America’s fascination with the financial industry has produced more books than you could ever hope to read.
That’s why we’ve put together a cheat sheet: the best Wall Street tomes ever written.
These books provide the big picture: the stories that mattered, the people behind them, and the deals and collapses that made the industry what it is.
Liar's Poker by Michael Lewis
The 1990 debut by the rockstar financial journalist depicts his experience at the Salomon Brothers bond desk. 'Liar's Poker' is one of the iconic depictions of the heady excess of 1980's Wall Street: it introduced the term 'big swinging dick' to describe hotshot traders (Slate).
Part of the inspiration for the book was Lewis' incredulity at the fact that an investment bank would hire him in the first place. 'I'd never taken an accounting course, never run a business, never even had savings of my own to manage. I stumbled into a job at Salomon Brothers in 1985 and stumbled out much richer three years later,' he wrote in Portfolio.

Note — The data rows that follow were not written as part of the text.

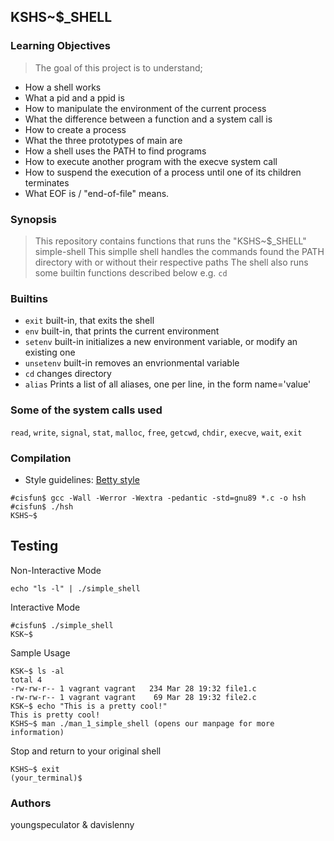 ## KSHS~$_SHELL

### Learning Objectives
> The goal of this project is to understand;
* How a shell works
* What a pid and a ppid is
* How to manipulate the environment of the current process
* What the difference between a function and a system call is
* How to create a process
* What the three prototypes of main are
* How a  shell uses the PATH to find programs
* How to execute another program with the execve system call
* How to suspend the execution of a process until one of its children terminates
* What EOF is / "end-of-file" means.

### Synopsis
> This repository contains functions that runs the "KSHS~$_SHELL" simple-shell
> This simplle shell handles the commands found the PATH directory with or without their respective paths
> The shell also runs some builtin functions described below e.g. ```cd```

### Builtins
* ```exit``` built-in, that exits the shell
* ```env``` built-in, that prints the current environment
* ```setenv``` built-in initializes a new environment variable, or modify an existing one
* ```unsetenv``` built-in removes an envrionmental variable
* ```cd``` changes directory
* ```alias``` Prints a list of all aliases, one per line, in the form name='value'

### Some of the system calls used
```read```, ```write```, ```signal```, ```stat```, ```malloc```, ```free```, ```getcwd```, ```chdir```, ```execve```, ```wait```, ```exit```

### Compilation
* Style guidelines: [Betty style](https://github.com/holbertonschool/Betty/wiki)
```
#cisfun$ gcc -Wall -Werror -Wextra -pedantic -std=gnu89 *.c -o hsh
#cisfun$ ./hsh
KSHS~$
```
## Testing
Non-Interactive Mode
```
echo "ls -l" | ./simple_shell
```
Interactive Mode

```
#cisfun$ ./simple_shell
KSK~$
```
Sample Usage
```
KSK~$ ls -al
total 4
-rw-rw-r-- 1 vagrant vagrant   234 Mar 28 19:32 file1.c
-rw-rw-r-- 1 vagrant vagrant    69 Mar 28 19:32 file2.c
KSK~$ echo "This is a pretty cool!"
This is pretty cool!
KSHS~$ man ./man_1_simple_shell (opens our manpage for more information)
```
Stop and return to your original shell
```
KSHS~$ exit
(your_terminal)$
```


### Authors
youngspeculator & davislenny
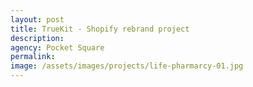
 ```yaml
---
layout: post
title: TrueKit - Shopify rebrand project
description: 
agency: Pocket Square
permalink: 
image: /assets/images/projects/life-pharmarcy-01.jpg
---
```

Lewis says he wrote the book partially to dissuade smart young college graduates from becoming bankers. But the opposite happened. Like the movie 'Wall Street,' book intended as a cautionary tale came across to many as a celebration of finance. From Portfolio:
'I hoped that some bright kid at, say, Ohio State University who really wanted to be an oceanographer would read my book, spurn the offer from Morgan Stanley, and set out to sea.

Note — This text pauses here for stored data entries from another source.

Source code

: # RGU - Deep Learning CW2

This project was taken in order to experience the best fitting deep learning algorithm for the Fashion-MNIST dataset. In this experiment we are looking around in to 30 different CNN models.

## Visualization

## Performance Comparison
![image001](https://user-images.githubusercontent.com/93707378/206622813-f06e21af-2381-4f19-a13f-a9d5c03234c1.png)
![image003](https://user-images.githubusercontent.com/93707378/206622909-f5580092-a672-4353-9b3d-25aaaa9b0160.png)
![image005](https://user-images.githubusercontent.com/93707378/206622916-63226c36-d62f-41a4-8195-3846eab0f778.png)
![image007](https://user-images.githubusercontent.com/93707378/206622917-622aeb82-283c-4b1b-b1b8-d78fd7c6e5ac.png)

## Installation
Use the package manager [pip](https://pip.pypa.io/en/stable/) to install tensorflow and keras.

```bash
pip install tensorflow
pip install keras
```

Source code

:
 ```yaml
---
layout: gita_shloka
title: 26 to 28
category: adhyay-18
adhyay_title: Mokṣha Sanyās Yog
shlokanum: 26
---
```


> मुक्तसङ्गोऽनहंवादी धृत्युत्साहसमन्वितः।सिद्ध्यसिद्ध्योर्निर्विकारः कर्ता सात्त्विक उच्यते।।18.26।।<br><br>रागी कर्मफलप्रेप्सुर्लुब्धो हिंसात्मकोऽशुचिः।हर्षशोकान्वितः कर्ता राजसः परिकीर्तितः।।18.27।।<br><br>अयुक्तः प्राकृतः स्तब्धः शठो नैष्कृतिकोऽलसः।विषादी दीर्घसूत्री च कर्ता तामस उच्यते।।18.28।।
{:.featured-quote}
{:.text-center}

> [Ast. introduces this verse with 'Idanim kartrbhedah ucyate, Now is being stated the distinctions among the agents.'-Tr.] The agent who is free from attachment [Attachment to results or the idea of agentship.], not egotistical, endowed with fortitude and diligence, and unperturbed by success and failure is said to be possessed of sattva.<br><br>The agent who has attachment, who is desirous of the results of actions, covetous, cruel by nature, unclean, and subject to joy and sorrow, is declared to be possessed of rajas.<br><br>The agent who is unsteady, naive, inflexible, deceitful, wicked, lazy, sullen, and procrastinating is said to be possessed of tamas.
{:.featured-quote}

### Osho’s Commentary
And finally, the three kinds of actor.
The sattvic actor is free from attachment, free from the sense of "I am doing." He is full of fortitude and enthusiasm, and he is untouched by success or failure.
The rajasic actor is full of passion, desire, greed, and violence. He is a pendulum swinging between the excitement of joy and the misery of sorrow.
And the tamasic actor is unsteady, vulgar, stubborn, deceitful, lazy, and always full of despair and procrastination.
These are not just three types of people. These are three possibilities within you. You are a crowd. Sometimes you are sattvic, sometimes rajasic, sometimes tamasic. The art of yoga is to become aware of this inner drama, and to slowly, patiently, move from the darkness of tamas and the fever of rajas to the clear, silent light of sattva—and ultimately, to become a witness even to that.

Somehow that message failed to come across. Six months after Liar's Poker was published, I was knee-deep in letters from students at Ohio State who wanted to know if I had any other secrets to share about Wall Street. They'd read my book as a how-to manual.'
Lewis is now working on making a film version of the book (Reuters).
Rogue Trader by Nick Leeson
The autobiographical 1997 book describes how Leeson singlehandedly caused the collapse of Barings Bank. It was later made into a movie starring Ewan McGregor.

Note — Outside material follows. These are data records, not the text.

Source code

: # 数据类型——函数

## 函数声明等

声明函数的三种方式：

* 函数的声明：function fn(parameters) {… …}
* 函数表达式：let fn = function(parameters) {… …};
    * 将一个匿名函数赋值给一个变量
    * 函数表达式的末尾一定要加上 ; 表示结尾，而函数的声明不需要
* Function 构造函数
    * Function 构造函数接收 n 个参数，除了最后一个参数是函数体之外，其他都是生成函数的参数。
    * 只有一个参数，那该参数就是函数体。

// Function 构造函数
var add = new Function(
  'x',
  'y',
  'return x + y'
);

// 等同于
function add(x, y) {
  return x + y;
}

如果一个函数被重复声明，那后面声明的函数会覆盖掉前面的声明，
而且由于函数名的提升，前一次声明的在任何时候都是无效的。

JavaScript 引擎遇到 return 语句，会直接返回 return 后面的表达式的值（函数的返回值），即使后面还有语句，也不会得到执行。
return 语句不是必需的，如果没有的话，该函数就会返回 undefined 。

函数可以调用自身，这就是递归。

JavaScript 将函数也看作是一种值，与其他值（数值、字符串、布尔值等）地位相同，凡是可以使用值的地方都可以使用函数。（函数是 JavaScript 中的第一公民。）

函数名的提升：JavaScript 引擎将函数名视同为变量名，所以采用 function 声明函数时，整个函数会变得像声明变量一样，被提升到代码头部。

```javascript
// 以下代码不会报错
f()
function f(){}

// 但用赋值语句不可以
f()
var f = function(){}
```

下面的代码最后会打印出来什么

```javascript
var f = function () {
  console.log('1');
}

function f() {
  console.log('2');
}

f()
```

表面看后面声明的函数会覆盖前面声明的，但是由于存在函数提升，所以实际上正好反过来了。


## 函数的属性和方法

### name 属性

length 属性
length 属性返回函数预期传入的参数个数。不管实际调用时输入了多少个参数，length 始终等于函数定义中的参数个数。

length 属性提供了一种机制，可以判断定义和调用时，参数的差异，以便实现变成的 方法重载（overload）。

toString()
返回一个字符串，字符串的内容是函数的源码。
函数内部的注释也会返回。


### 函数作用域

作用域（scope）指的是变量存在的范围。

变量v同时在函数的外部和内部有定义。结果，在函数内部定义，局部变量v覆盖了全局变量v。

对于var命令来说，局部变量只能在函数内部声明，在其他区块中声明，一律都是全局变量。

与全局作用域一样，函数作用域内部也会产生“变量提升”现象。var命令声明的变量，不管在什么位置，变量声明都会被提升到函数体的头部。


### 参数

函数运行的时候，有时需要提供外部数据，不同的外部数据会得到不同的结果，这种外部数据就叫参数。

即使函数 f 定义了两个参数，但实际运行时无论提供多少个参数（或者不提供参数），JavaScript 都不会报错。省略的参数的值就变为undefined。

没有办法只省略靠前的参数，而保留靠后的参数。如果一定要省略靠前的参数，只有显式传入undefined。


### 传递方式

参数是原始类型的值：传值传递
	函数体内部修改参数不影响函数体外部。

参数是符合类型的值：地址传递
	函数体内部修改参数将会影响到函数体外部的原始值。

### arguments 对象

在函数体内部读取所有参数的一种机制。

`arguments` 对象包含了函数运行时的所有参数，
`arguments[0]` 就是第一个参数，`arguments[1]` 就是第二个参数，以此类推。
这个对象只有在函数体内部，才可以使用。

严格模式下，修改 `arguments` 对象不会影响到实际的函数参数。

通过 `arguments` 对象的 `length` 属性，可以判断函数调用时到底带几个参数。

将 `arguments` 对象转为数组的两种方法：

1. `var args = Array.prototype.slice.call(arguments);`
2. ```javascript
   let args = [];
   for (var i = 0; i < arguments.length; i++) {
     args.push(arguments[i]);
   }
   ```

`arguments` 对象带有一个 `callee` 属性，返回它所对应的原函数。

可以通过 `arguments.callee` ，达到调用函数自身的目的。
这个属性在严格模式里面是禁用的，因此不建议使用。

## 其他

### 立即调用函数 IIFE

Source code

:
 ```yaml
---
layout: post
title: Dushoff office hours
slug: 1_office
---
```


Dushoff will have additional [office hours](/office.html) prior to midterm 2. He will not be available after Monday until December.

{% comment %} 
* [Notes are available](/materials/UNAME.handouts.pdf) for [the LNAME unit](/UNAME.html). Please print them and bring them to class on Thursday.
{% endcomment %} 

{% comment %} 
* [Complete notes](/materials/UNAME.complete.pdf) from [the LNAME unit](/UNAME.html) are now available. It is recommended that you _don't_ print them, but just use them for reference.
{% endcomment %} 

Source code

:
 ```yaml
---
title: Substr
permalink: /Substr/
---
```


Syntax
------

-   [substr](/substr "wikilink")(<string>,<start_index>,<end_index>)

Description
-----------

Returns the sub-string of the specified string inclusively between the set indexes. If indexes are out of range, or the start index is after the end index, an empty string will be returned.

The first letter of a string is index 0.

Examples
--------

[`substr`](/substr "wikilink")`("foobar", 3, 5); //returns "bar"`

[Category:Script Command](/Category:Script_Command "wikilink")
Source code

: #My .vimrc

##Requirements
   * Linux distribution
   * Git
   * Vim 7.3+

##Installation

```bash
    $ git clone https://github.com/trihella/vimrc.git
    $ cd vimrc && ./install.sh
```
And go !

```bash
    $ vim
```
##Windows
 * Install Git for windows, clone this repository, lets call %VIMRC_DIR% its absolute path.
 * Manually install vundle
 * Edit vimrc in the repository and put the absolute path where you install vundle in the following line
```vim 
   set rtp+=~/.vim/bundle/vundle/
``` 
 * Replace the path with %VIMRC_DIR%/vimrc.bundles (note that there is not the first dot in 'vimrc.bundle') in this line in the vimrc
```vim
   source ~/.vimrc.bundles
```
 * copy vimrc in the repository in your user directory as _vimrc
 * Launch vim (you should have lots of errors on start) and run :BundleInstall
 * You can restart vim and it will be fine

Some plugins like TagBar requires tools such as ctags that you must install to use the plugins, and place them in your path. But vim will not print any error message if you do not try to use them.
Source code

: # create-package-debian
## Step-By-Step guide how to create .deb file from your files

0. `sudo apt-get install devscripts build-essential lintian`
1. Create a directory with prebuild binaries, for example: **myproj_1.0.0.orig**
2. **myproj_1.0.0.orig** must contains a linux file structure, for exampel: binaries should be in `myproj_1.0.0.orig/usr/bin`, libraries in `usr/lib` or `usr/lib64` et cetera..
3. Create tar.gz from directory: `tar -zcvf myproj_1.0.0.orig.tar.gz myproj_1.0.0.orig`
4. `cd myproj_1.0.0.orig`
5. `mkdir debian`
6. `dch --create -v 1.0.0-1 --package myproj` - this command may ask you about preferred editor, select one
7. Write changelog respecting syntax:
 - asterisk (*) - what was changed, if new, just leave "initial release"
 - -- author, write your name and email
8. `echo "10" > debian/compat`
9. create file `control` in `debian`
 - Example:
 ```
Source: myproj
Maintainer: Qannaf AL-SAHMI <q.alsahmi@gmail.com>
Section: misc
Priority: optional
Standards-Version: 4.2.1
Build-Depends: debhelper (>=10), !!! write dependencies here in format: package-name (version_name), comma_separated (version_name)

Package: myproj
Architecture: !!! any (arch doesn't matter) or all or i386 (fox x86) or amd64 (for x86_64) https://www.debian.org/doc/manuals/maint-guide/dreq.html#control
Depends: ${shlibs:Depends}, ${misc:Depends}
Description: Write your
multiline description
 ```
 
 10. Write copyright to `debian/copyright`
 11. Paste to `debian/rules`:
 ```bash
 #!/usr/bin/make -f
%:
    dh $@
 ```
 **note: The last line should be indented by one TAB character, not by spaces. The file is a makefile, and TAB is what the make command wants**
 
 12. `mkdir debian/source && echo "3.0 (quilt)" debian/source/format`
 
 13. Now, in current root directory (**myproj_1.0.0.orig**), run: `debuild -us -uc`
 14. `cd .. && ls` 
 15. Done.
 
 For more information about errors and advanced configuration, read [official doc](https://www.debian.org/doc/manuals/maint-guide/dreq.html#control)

More Money Than God by Sebastian Mallaby
The 2010 book is the best available history of the hedge fund sector.
The Wall Street Journal called it 'the fullest account we have so far of a too-little-understood business that changed the shape of finance and no doubt will continue to do so.'
Too Big to Fail by Andrew Ross Sorkin
The 2009 book is the editor of Dealbook's account of the 2008 crash.
This is where we got the most vivid anecdotes of the financial meltdown. Via HuffPo:
'For example, Sorkin reports that during the crisis then Treasury Secretary Hank Paulson, who was formerly Goldman Sachs CEO, complained loudly 'It's ridiculous that I can't deal with Goldman at a time like this!' Or Morgan Stanley head John Mack screaming 'Nobody gives a shit about loyalty!''
The book was made into an HBO movie in 2011. Haven't seen it? Check out our 2-minute version of the film.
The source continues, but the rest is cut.